Description of the task: Whatever the records say, repeat them exactly as given.

Records for the task:
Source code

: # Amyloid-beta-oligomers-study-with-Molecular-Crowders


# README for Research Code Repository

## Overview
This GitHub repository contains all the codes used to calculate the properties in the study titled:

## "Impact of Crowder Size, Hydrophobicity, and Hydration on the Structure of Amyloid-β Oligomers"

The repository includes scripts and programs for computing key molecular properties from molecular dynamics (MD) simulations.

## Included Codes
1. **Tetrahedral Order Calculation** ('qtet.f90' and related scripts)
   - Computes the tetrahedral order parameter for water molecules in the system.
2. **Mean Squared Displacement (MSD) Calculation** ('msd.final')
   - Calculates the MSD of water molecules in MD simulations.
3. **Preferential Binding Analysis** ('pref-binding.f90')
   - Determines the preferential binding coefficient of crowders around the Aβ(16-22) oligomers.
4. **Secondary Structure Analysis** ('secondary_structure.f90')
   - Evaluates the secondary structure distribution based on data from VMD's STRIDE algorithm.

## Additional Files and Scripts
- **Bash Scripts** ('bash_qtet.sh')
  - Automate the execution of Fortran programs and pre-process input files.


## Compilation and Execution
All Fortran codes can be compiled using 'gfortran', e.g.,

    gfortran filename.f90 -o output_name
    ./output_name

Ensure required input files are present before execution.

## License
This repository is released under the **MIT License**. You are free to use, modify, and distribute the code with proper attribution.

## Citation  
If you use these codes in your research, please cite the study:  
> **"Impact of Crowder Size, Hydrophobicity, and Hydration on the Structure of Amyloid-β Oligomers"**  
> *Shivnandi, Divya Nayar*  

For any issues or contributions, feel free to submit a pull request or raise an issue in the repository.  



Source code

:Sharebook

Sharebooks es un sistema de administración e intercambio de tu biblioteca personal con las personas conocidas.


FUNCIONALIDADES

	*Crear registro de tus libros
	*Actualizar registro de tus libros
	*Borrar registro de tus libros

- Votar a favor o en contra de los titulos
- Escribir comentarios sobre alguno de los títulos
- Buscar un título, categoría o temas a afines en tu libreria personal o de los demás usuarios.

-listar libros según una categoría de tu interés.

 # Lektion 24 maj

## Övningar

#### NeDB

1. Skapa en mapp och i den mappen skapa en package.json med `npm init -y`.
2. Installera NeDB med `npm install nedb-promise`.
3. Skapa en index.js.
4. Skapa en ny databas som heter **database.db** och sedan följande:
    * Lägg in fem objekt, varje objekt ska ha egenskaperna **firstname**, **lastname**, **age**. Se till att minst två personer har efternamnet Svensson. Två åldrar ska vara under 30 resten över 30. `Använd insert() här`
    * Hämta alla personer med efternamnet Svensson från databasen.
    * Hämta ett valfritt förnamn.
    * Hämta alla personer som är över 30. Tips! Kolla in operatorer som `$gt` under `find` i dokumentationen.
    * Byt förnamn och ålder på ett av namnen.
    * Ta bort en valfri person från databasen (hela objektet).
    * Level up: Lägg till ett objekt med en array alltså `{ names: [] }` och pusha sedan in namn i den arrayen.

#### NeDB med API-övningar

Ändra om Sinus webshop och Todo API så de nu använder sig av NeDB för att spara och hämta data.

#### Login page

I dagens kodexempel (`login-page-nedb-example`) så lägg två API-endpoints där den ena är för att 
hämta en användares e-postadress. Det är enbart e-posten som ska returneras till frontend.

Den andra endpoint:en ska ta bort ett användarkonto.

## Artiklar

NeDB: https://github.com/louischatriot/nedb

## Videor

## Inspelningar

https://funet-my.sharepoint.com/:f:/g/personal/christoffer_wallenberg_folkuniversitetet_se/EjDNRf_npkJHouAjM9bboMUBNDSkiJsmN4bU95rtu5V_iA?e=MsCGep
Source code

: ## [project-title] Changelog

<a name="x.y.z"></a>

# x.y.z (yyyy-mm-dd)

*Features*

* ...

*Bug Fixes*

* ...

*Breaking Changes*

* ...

Written solution:
Source code

: # Amyloid-beta-oligomers-study-with-Molecular-Crowders


# README for Research Code Repository

## Overview
This GitHub repository contains all the codes used to calculate the properties in the study titled:

## "Impact of Crowder Size, Hydrophobicity, and Hydration on the Structure of Amyloid-β Oligomers"

The repository includes scripts and programs for computing key molecular properties from molecular dynamics (MD) simulations.

## Included Codes
1. **Tetrahedral Order Calculation** ('qtet.f90' and related scripts)
   - Computes the tetrahedral order parameter for water molecules in the system.
2. **Mean Squared Displacement (MSD) Calculation** ('msd.final')
   - Calculates the MSD of water molecules in MD simulations.
3. **Preferential Binding Analysis** ('pref-binding.f90')
   - Determines the preferential binding coefficient of crowders around the Aβ(16-22) oligomers.
4. **Secondary Structure Analysis** ('secondary_structure.f90')
   - Evaluates the secondary structure distribution based on data from VMD's STRIDE algorithm.

## Additional Files and Scripts
- **Bash Scripts** ('bash_qtet.sh')
  - Automate the execution of Fortran programs and pre-process input files.


## Compilation and Execution
All Fortran codes can be compiled using 'gfortran', e.g.,

    gfortran filename.f90 -o output_name
    ./output_name

Ensure required input files are present before execution.

## License
This repository is released under the **MIT License**. You are free to use, modify, and distribute the code with proper attribution.

## Citation  
If you use these codes in your research, please cite the study:  
> **"Impact of Crowder Size, Hydrophobicity, and Hydration on the Structure of Amyloid-β Oligomers"**  
> *Shivnandi, Divya Nayar*  

For any issues or contributions, feel free to submit a pull request or raise an issue in the repository.  



Source code

:Sharebook

Sharebooks es un sistema de administración e intercambio de tu biblioteca personal con las personas conocidas.


FUNCIONALIDADES

	*Crear registro de tus libros
	*Actualizar registro de tus libros
	*Borrar registro de tus libros

- Votar a favor o en contra de los titulos
- Escribir comentarios sobre alguno de los títulos
- Buscar un título, categoría o temas a afines en tu libreria personal o de los demás usuarios.

-listar libros según una categoría de tu interés.

 # Lektion 24 maj

## Övningar

#### NeDB

1. Skapa en mapp och i den mappen skapa en package.json med `npm init -y`.
2. Installera NeDB med `npm install nedb-promise`.
3. Skapa en index.js.
4. Skapa en ny databas som heter **database.db** och sedan följande:
    * Lägg in fem objekt, varje objekt ska ha egenskaperna **firstname**, **lastname**, **age**. Se till att minst två personer har efternamnet Svensson. Två åldrar ska vara under 30 resten över 30. `Använd insert() här`
    * Hämta alla personer med efternamnet Svensson från databasen.
    * Hämta ett valfritt förnamn.
    * Hämta alla personer som är över 30. Tips! Kolla in operatorer som `$gt` under `find` i dokumentationen.
    * Byt förnamn och ålder på ett av namnen.
    * Ta bort en valfri person från databasen (hela objektet).
    * Level up: Lägg till ett objekt med en array alltså `{ names: [] }` och pusha sedan in namn i den arrayen.

#### NeDB med API-övningar

Ändra om Sinus webshop och Todo API så de nu använder sig av NeDB för att spara och hämta data.

#### Login page

I dagens kodexempel (`login-page-nedb-example`) så lägg två API-endpoints där den ena är för att 
hämta en användares e-postadress. Det är enbart e-posten som ska returneras till frontend.

Den andra endpoint:en ska ta bort ett användarkonto.

## Artiklar

NeDB: https://github.com/louischatriot/nedb

## Videor

## Inspelningar

https://funet-my.sharepoint.com/:f:/g/personal/christoffer_wallenberg_folkuniversitetet_se/EjDNRf_npkJHouAjM9bboMUBNDSkiJsmN4bU95rtu5V_iA?e=MsCGep
Source code

: ## [project-title] Changelog

<a name="x.y.z"></a>

# x.y.z (yyyy-mm-dd)

*Features*

* ...

*Bug Fixes*

* ...

*Breaking Changes*

* ...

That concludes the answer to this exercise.